Task details: Look for the word "Binding" in the data below, and copy every line that holds it.

Source material:
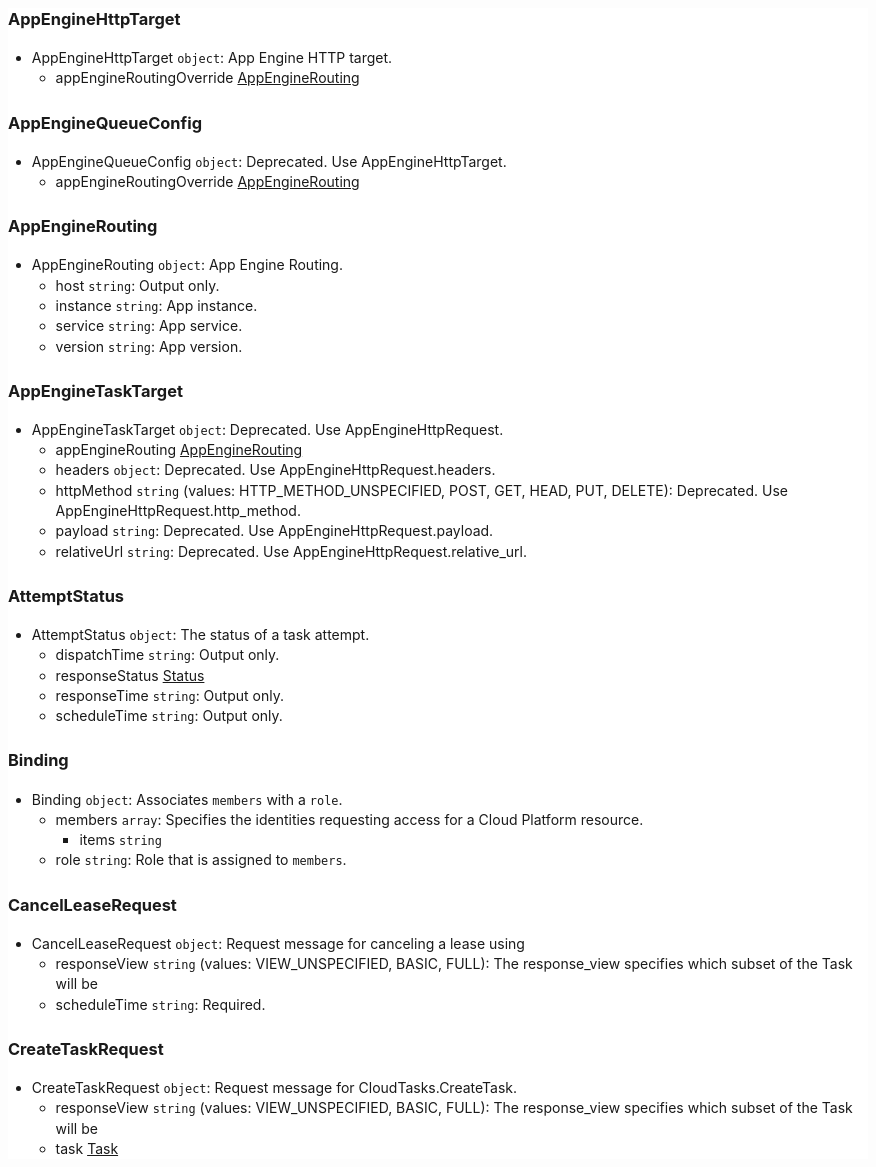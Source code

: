### AppEngineHttpTarget
* AppEngineHttpTarget `object`: App Engine HTTP target.
  * appEngineRoutingOverride [AppEngineRouting](#appenginerouting)

### AppEngineQueueConfig
* AppEngineQueueConfig `object`: Deprecated. Use AppEngineHttpTarget.
  * appEngineRoutingOverride [AppEngineRouting](#appenginerouting)

### AppEngineRouting
* AppEngineRouting `object`: App Engine Routing.
  * host `string`: Output only.
  * instance `string`: App instance.
  * service `string`: App service.
  * version `string`: App version.

### AppEngineTaskTarget
* AppEngineTaskTarget `object`: Deprecated. Use AppEngineHttpRequest.
  * appEngineRouting [AppEngineRouting](#appenginerouting)
  * headers `object`: Deprecated. Use AppEngineHttpRequest.headers.
  * httpMethod `string` (values: HTTP_METHOD_UNSPECIFIED, POST, GET, HEAD, PUT, DELETE): Deprecated. Use AppEngineHttpRequest.http_method.
  * payload `string`: Deprecated. Use AppEngineHttpRequest.payload.
  * relativeUrl `string`: Deprecated. Use AppEngineHttpRequest.relative_url.

### AttemptStatus
* AttemptStatus `object`: The status of a task attempt.
  * dispatchTime `string`: Output only.
  * responseStatus [Status](#status)
  * responseTime `string`: Output only.
  * scheduleTime `string`: Output only.

### Binding
* Binding `object`: Associates `members` with a `role`.
  * members `array`: Specifies the identities requesting access for a Cloud Platform resource.
    * items `string`
  * role `string`: Role that is assigned to `members`.

### CancelLeaseRequest
* CancelLeaseRequest `object`: Request message for canceling a lease using
  * responseView `string` (values: VIEW_UNSPECIFIED, BASIC, FULL): The response_view specifies which subset of the Task will be
  * scheduleTime `string`: Required.

### CreateTaskRequest
* CreateTaskRequest `object`: Request message for CloudTasks.CreateTask.
  * responseView `string` (values: VIEW_UNSPECIFIED, BASIC, FULL): The response_view specifies which subset of the Task will be
  * task [Task](#task)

Task answer:
### Binding
* Binding `object`: Associates `members` with a `role`.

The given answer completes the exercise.